> [MATERIAL FOR THIS TASK]

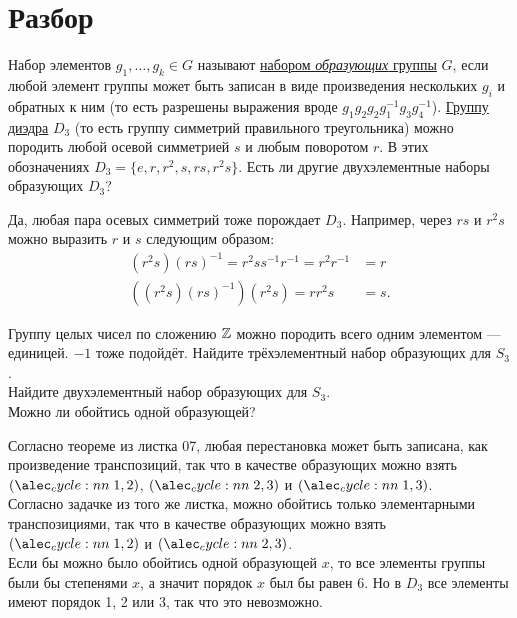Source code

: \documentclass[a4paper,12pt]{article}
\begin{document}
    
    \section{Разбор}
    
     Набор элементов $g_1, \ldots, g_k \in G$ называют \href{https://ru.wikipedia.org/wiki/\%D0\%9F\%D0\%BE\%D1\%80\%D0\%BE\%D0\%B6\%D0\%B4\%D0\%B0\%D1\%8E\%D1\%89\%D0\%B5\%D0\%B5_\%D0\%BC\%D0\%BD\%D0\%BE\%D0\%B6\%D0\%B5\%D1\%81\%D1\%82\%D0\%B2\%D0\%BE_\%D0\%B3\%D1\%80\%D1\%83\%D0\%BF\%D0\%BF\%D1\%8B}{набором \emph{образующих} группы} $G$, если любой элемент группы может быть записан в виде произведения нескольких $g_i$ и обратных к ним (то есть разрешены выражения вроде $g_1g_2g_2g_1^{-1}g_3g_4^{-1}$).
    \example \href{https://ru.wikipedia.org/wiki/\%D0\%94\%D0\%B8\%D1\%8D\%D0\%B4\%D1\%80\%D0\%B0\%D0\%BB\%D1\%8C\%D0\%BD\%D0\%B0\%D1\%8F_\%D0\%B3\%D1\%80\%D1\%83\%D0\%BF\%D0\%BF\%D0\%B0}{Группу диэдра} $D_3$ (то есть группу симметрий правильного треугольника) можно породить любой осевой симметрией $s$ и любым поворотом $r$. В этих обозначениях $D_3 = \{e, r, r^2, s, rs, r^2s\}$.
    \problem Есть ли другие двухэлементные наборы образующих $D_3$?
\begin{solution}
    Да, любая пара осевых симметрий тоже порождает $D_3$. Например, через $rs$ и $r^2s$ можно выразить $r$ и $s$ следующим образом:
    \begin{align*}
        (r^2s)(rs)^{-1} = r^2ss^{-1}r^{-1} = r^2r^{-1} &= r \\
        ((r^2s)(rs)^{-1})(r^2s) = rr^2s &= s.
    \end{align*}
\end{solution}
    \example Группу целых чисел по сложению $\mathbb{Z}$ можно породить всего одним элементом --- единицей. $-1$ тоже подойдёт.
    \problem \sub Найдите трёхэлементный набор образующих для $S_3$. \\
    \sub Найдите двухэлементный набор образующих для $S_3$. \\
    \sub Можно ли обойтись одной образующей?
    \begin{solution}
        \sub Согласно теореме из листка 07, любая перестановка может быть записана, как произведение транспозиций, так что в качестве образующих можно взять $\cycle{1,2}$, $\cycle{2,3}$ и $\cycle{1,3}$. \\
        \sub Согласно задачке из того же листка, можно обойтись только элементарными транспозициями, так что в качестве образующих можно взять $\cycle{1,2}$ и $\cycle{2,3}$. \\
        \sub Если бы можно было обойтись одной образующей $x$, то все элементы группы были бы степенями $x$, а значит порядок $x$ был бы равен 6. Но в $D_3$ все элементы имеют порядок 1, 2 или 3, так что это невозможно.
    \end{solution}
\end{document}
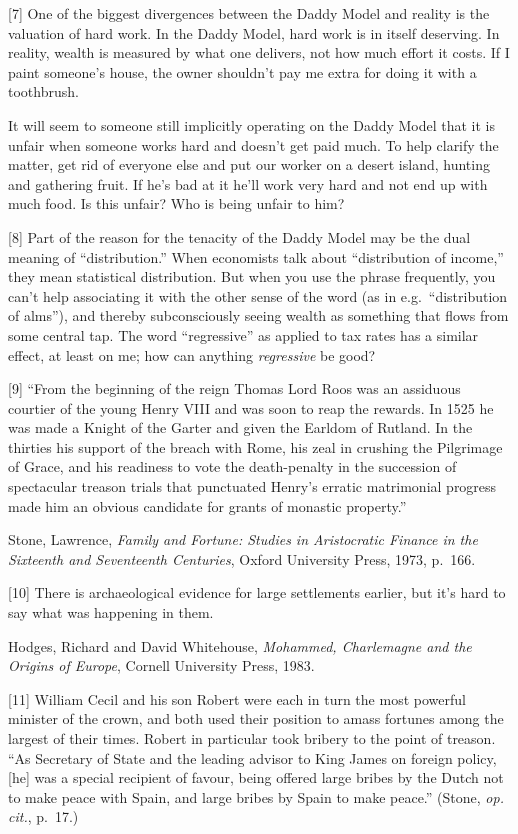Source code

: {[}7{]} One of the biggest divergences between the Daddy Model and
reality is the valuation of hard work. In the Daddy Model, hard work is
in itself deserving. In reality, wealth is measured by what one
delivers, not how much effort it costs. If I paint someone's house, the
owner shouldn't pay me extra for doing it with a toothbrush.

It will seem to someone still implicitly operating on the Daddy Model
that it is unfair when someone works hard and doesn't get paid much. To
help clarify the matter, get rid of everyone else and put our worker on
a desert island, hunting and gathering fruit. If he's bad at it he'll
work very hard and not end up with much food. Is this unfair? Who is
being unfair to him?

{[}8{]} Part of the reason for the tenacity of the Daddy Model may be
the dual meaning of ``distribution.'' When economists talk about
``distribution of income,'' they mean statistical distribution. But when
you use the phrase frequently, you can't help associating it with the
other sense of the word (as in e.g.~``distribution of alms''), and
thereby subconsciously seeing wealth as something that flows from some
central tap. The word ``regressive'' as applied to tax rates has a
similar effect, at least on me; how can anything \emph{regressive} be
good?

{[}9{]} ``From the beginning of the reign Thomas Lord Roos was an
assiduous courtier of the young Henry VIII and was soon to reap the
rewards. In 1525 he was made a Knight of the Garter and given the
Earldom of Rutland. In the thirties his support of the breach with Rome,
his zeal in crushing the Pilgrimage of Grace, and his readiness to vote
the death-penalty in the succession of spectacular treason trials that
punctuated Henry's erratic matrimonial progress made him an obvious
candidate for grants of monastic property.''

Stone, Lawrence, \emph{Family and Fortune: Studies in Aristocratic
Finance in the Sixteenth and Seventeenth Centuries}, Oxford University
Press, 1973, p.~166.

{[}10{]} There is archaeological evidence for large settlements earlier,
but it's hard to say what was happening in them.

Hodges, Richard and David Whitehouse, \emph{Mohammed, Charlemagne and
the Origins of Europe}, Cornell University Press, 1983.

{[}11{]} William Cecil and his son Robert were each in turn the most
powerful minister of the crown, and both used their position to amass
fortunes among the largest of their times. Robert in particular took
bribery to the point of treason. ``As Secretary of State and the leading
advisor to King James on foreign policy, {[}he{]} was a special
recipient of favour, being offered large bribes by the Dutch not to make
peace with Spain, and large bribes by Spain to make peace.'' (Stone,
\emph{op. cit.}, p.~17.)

> [WORK TO COMPLETE] Set down again, exactly, the lines of the material above from its first line to the one with "Набор элементов $g_1, \ldots, g_k", inclusive. Leave the pictures out.

> [ANSWER TO THIS PROBLEM]
Source code

: \documentclass[a4paper,12pt]{article}
\begin{document}
    
    \section{Разбор}
    
     Набор элементов $g_1, \ldots, g_k \in G$ называют \href{https://ru.wikipedia.org/wiki/\%D0\%9F\%D0\%BE\%D1\%80\%D0\%BE\%D0\%B6\%D0\%B4\%D0\%B0\%D1\%8E\%D1\%89\%D0\%B5\%D0\%B5_\%D0\%BC\%D0\%BD\%D0\%BE\%D0\%B6\%D0\%B5\%D1\%81\%D1\%82\%D0\%B2\%D0\%BE_\%D0\%B3\%D1\%80\%D1\%83\%D0\%BF\%D0\%BF\%D1\%8B}{набором \emph{образующих} группы} $G$, если любой элемент группы может быть записан в виде произведения нескольких $g_i$ и обратных к ним (то есть разрешены выражения вроде $g_1g_2g_2g_1^{-1}g_3g_4^{-1}$).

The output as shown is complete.